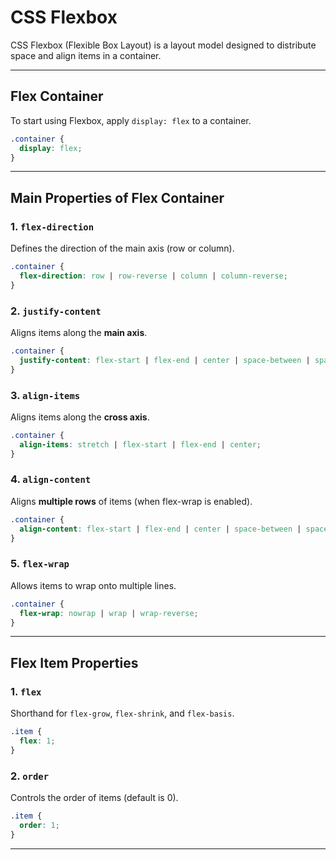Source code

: 
# CSS Flexbox

CSS Flexbox (Flexible Box Layout) is a layout model designed to distribute space and align items in a container.

---

## Flex Container

To start using Flexbox, apply `display: flex` to a container.

```css
.container {
  display: flex;
}
```

---

## Main Properties of Flex Container

### 1. `flex-direction`
Defines the direction of the main axis (row or column).

```css
.container {
  flex-direction: row | row-reverse | column | column-reverse;
}
```

### 2. `justify-content`
Aligns items along the **main axis**.

```css
.container {
  justify-content: flex-start | flex-end | center | space-between | space-around | space-evenly;
}
```

### 3. `align-items`
Aligns items along the **cross axis**.

```css
.container {
  align-items: stretch | flex-start | flex-end | center;
}
```

### 4. `align-content`
Aligns **multiple rows** of items (when flex-wrap is enabled).

```css
.container {
  align-content: flex-start | flex-end | center | space-between | space-around | stretch;
}
```

### 5. `flex-wrap`
Allows items to wrap onto multiple lines.

```css
.container {
  flex-wrap: nowrap | wrap | wrap-reverse;
}
```

---

## Flex Item Properties

### 1. `flex`
Shorthand for `flex-grow`, `flex-shrink`, and `flex-basis`.

```css
.item {
  flex: 1;
}
```

### 2. `order`
Controls the order of items (default is 0).

```css
.item {
  order: 1;
}
```
---

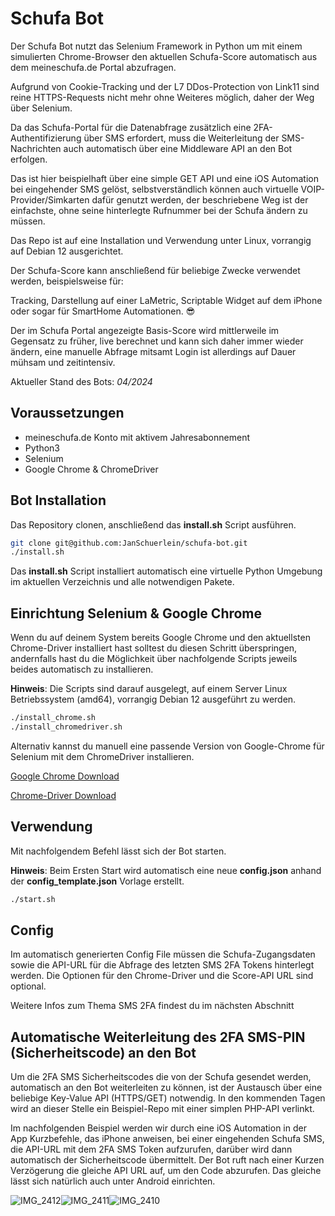 # Schufa Bot 

Der Schufa Bot nutzt das Selenium Framework in Python um mit einem simulierten Chrome-Browser den aktuellen Schufa-Score automatisch aus dem meineschufa.de Portal abzufragen. 

Aufgrund von Cookie-Tracking und der L7 DDos-Protection von Link11 sind reine HTTPS-Requests nicht mehr ohne Weiteres möglich, daher der Weg über Selenium.

Da das Schufa-Portal für die Datenabfrage zusätzlich eine 2FA-Authentifizierung über SMS erfordert, muss die Weiterleitung der SMS-Nachrichten auch automatisch über eine Middleware API an den Bot erfolgen.

Das ist hier beispielhaft über eine simple GET API und eine iOS Automation bei eingehender SMS gelöst, selbstverständlich können auch virtuelle VOIP-Provider/Simkarten dafür genutzt werden, der beschriebene Weg ist der einfachste, ohne seine hinterlegte Rufnummer bei der Schufa ändern zu müssen.

Das Repo ist auf eine Installation und Verwendung unter Linux, vorrangig auf Debian 12 ausgerichtet. 

Der Schufa-Score kann anschließend für beliebige Zwecke verwendet werden, beispielsweise für: 

Tracking, Darstellung auf einer LaMetric, Scriptable Widget auf dem iPhone oder sogar für SmartHome Automationen. 😎

Der im Schufa Portal angezeigte Basis-Score wird mittlerweile im Gegensatz zu früher, live berechnet und kann sich daher immer wieder ändern, eine manuelle Abfrage mitsamt Login ist allerdings auf Dauer mühsam und zeitintensiv.

Aktueller Stand des Bots: *04/2024*

## Voraussetzungen

- meineschufa.de Konto mit aktivem Jahresabonnement
- Python3
- Selenium
- Google Chrome & ChromeDriver

## Bot Installation

Das Repository clonen, anschließend das **install.sh** Script ausführen. 

```bash
git clone git@github.com:JanSchuerlein/schufa-bot.git
./install.sh
```

Das **install.sh** Script installiert automatisch eine virtuelle Python Umgebung im aktuellen Verzeichnis und alle notwendigen Pakete. 

## Einrichtung Selenium & Google Chrome

Wenn du auf deinem System bereits Google Chrome und den aktuellsten Chrome-Driver installiert hast solltest du diesen Schritt überspringen, andernfalls hast du die Möglichkeit über nachfolgende Scripts jeweils beides automatisch zu installieren. 

**Hinweis**: Die Scripts sind darauf ausgelegt, auf einem Server Linux Betriebssystem (amd64), vorrangig Debian 12 ausgeführt zu werden. 

```bash
./install_chrome.sh
./install_chromedriver.sh
```

Alternativ kannst du manuell eine passende Version von Google-Chrome für Selenium mit dem ChromeDriver installieren.

[Google Chrome Download](https://www.google.com/chrome/?platform=linux)

[Chrome-Driver Download](https://chromedriver.chromium.org/downloads)

## Verwendung

Mit nachfolgendem Befehl lässt sich der Bot starten.

**Hinweis**: Beim Ersten Start wird automatisch eine neue **config.json** anhand der **config_template.json** Vorlage erstellt.

```bash
./start.sh
```

## Config

Im automatisch generierten Config File müssen die Schufa-Zugangsdaten sowie die API-URL für die Abfrage des letzten SMS 2FA Tokens hinterlegt werden. Die Optionen für den Chrome-Driver und die Score-API URL sind optional. 

Weitere Infos zum Thema SMS 2FA findest du im nächsten Abschnitt


## Automatische Weiterleitung des 2FA SMS-PIN (Sicherheitscode) an den Bot

Um die 2FA SMS Sicherheitscodes die von der Schufa gesendet werden, automatisch an den Bot weiterleiten zu können, ist der Austausch über eine beliebige Key-Value API (HTTPS/GET) notwendig. In den kommenden Tagen wird an dieser Stelle ein Beispiel-Repo mit einer simplen PHP-API verlinkt. 

Im nachfolgenden Beispiel werden wir durch eine iOS Automation in der App Kurzbefehle, das iPhone anweisen, bei einer eingehenden Schufa SMS, die API-URL mit dem 2FA SMS Token aufzurufen, darüber wird dann automatisch der Sicherheitscode übermittelt. Der Bot ruft nach einer Kurzen Verzögerung die gleiche API URL auf, um den Code abzurufen. Das gleiche lässt sich natürlich auch unter Android einrichten.


![IMG_2412](https://github.com/JanSchuerlein/schufa-bot/assets/2477821/59144f36-2f27-48dd-8f0e-23552dd985ee)![IMG_2411](https://github.com/JanSchuerlein/schufa-bot/assets/2477821/ffd31056-3376-4c3f-88f3-9740c17b2e4d)![IMG_2410](https://github.com/JanSchuerlein/schufa-bot/assets/2477821/63fa4272-50b4-416d-a126-73434d3731be)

_ _ _

PROMPT:
Keep every word of the lines above unchanged in the copy, and omit the pictures.

RESULT FOR THIS TASK:
Source code

: 
# CSS Flexbox

CSS Flexbox (Flexible Box Layout) is a layout model designed to distribute space and align items in a container.

---

## Flex Container

To start using Flexbox, apply `display: flex` to a container.

```css
.container {
  display: flex;
}
```

---

## Main Properties of Flex Container

### 1. `flex-direction`
Defines the direction of the main axis (row or column).

```css
.container {
  flex-direction: row | row-reverse | column | column-reverse;
}
```

### 2. `justify-content`
Aligns items along the **main axis**.

```css
.container {
  justify-content: flex-start | flex-end | center | space-between | space-around | space-evenly;
}
```

### 3. `align-items`
Aligns items along the **cross axis**.

```css
.container {
  align-items: stretch | flex-start | flex-end | center;
}
```

### 4. `align-content`
Aligns **multiple rows** of items (when flex-wrap is enabled).

```css
.container {
  align-content: flex-start | flex-end | center | space-between | space-around | stretch;
}
```

### 5. `flex-wrap`
Allows items to wrap onto multiple lines.

```css
.container {
  flex-wrap: nowrap | wrap | wrap-reverse;
}
```

---

## Flex Item Properties

### 1. `flex`
Shorthand for `flex-grow`, `flex-shrink`, and `flex-basis`.

```css
.item {
  flex: 1;
}
```

### 2. `order`
Controls the order of items (default is 0).

```css
.item {
  order: 1;
}
```
---

 # Schufa Bot 

Der Schufa Bot nutzt das Selenium Framework in Python um mit einem simulierten Chrome-Browser den aktuellen Schufa-Score automatisch aus dem meineschufa.de Portal abzufragen. 

Aufgrund von Cookie-Tracking und der L7 DDos-Protection von Link11 sind reine HTTPS-Requests nicht mehr ohne Weiteres möglich, daher der Weg über Selenium.

Da das Schufa-Portal für die Datenabfrage zusätzlich eine 2FA-Authentifizierung über SMS erfordert, muss die Weiterleitung der SMS-Nachrichten auch automatisch über eine Middleware API an den Bot erfolgen.

Das ist hier beispielhaft über eine simple GET API und eine iOS Automation bei eingehender SMS gelöst, selbstverständlich können auch virtuelle VOIP-Provider/Simkarten dafür genutzt werden, der beschriebene Weg ist der einfachste, ohne seine hinterlegte Rufnummer bei der Schufa ändern zu müssen.

Das Repo ist auf eine Installation und Verwendung unter Linux, vorrangig auf Debian 12 ausgerichtet. 

Der Schufa-Score kann anschließend für beliebige Zwecke verwendet werden, beispielsweise für: 

Tracking, Darstellung auf einer LaMetric, Scriptable Widget auf dem iPhone oder sogar für SmartHome Automationen. 😎

Der im Schufa Portal angezeigte Basis-Score wird mittlerweile im Gegensatz zu früher, live berechnet und kann sich daher immer wieder ändern, eine manuelle Abfrage mitsamt Login ist allerdings auf Dauer mühsam und zeitintensiv.

Aktueller Stand des Bots: *04/2024*

## Voraussetzungen

- meineschufa.de Konto mit aktivem Jahresabonnement
- Python3
- Selenium
- Google Chrome & ChromeDriver

## Bot Installation

Das Repository clonen, anschließend das **install.sh** Script ausführen. 

```bash
git clone git@github.com:JanSchuerlein/schufa-bot.git
./install.sh
```

Das **install.sh** Script installiert automatisch eine virtuelle Python Umgebung im aktuellen Verzeichnis und alle notwendigen Pakete. 

## Einrichtung Selenium & Google Chrome

Wenn du auf deinem System bereits Google Chrome und den aktuellsten Chrome-Driver installiert hast solltest du diesen Schritt überspringen, andernfalls hast du die Möglichkeit über nachfolgende Scripts jeweils beides automatisch zu installieren. 

**Hinweis**: Die Scripts sind darauf ausgelegt, auf einem Server Linux Betriebssystem (amd64), vorrangig Debian 12 ausgeführt zu werden. 

```bash
./install_chrome.sh
./install_chromedriver.sh
```

Alternativ kannst du manuell eine passende Version von Google-Chrome für Selenium mit dem ChromeDriver installieren.

[Google Chrome Download](https://www.google.com/chrome/?platform=linux)

[Chrome-Driver Download](https://chromedriver.chromium.org/downloads)

## Verwendung

Mit nachfolgendem Befehl lässt sich der Bot starten.

**Hinweis**: Beim Ersten Start wird automatisch eine neue **config.json** anhand der **config_template.json** Vorlage erstellt.

```bash
./start.sh
```

## Config

Im automatisch generierten Config File müssen die Schufa-Zugangsdaten sowie die API-URL für die Abfrage des letzten SMS 2FA Tokens hinterlegt werden. Die Optionen für den Chrome-Driver und die Score-API URL sind optional. 

Weitere Infos zum Thema SMS 2FA findest du im nächsten Abschnitt


## Automatische Weiterleitung des 2FA SMS-PIN (Sicherheitscode) an den Bot

Um die 2FA SMS Sicherheitscodes die von der Schufa gesendet werden, automatisch an den Bot weiterleiten zu können, ist der Austausch über eine beliebige Key-Value API (HTTPS/GET) notwendig. In den kommenden Tagen wird an dieser Stelle ein Beispiel-Repo mit einer simplen PHP-API verlinkt. 

Im nachfolgenden Beispiel werden wir durch eine iOS Automation in der App Kurzbefehle, das iPhone anweisen, bei einer eingehenden Schufa SMS, die API-URL mit dem 2FA SMS Token aufzurufen, darüber wird dann automatisch der Sicherheitscode übermittelt. Der Bot ruft nach einer Kurzen Verzögerung die gleiche API URL auf, um den Code abzurufen. Das gleiche lässt sich natürlich auch unter Android einrichten.


![IMG_2412](https://github.com/JanSchuerlein/schufa-bot/assets/2477821/59144f36-2f27-48dd-8f0e-23552dd985ee)![IMG_2411](https://github.com/JanSchuerlein/schufa-bot/assets/2477821/ffd31056-3376-4c3f-88f3-9740c17b2e4d)![IMG_2410](https://github.com/JanSchuerlein/schufa-bot/assets/2477821/63fa4272-50b4-416d-a126-73434d3731be)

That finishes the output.